[Records for the exercise Boundary: Start]

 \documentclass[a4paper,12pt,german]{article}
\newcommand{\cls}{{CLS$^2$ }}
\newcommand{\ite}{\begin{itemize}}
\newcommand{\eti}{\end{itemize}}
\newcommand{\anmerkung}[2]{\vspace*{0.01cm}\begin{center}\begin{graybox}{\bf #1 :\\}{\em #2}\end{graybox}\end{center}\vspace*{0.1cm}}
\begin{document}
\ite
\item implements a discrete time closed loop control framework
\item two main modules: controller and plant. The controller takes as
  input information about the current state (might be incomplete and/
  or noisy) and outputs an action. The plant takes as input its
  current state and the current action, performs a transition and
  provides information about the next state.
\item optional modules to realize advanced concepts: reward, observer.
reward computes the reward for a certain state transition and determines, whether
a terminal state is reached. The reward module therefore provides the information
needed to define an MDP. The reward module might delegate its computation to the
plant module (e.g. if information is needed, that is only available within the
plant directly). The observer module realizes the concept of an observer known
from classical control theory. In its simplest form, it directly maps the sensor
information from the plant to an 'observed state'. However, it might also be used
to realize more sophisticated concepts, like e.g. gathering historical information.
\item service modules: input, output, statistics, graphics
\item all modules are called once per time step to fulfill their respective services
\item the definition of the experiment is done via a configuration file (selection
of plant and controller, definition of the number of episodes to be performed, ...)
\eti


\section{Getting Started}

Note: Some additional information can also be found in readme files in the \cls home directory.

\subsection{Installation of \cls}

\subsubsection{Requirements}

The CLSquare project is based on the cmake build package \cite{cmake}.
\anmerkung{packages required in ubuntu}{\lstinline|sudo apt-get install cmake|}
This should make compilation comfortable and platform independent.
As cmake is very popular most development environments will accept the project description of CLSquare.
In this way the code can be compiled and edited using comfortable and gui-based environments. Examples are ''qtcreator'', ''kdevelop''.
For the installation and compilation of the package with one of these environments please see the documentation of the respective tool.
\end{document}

[Records for the exercise Boundary: End]

• Task prompt: Copy the lines above, please. Keep them exact.

• Solution to the problem:
 \documentclass[a4paper,12pt,german]{article}
\newcommand{\cls}{{CLS$^2$ }}
\newcommand{\ite}{\begin{itemize}}
\newcommand{\eti}{\end{itemize}}
\newcommand{\anmerkung}[2]{\vspace*{0.01cm}\begin{center}\begin{graybox}{\bf #1 :\\}{\em #2}\end{graybox}\end{center}\vspace*{0.1cm}}
\begin{document}
\ite
\item implements a discrete time closed loop control framework
\item two main modules: controller and plant. The controller takes as
  input information about the current state (might be incomplete and/
  or noisy) and outputs an action. The plant takes as input its
  current state and the current action, performs a transition and
  provides information about the next state.
\item optional modules to realize advanced concepts: reward, observer.
reward computes the reward for a certain state transition and determines, whether
a terminal state is reached. The reward module therefore provides the information
needed to define an MDP. The reward module might delegate its computation to the
plant module (e.g. if information is needed, that is only available within the
plant directly). The observer module realizes the concept of an observer known
from classical control theory. In its simplest form, it directly maps the sensor
information from the plant to an 'observed state'. However, it might also be used
to realize more sophisticated concepts, like e.g. gathering historical information.
\item service modules: input, output, statistics, graphics
\item all modules are called once per time step to fulfill their respective services
\item the definition of the experiment is done via a configuration file (selection
of plant and controller, definition of the number of episodes to be performed, ...)
\eti


\section{Getting Started}

Note: Some additional information can also be found in readme files in the \cls home directory.

\subsection{Installation of \cls}

\subsubsection{Requirements}

The CLSquare project is based on the cmake build package \cite{cmake}.
\anmerkung{packages required in ubuntu}{\lstinline|sudo apt-get install cmake|}
This should make compilation comfortable and platform independent.
As cmake is very popular most development environments will accept the project description of CLSquare.
In this way the code can be compiled and edited using comfortable and gui-based environments. Examples are ''qtcreator'', ''kdevelop''.
For the installation and compilation of the package with one of these environments please see the documentation of the respective tool.
\end{document}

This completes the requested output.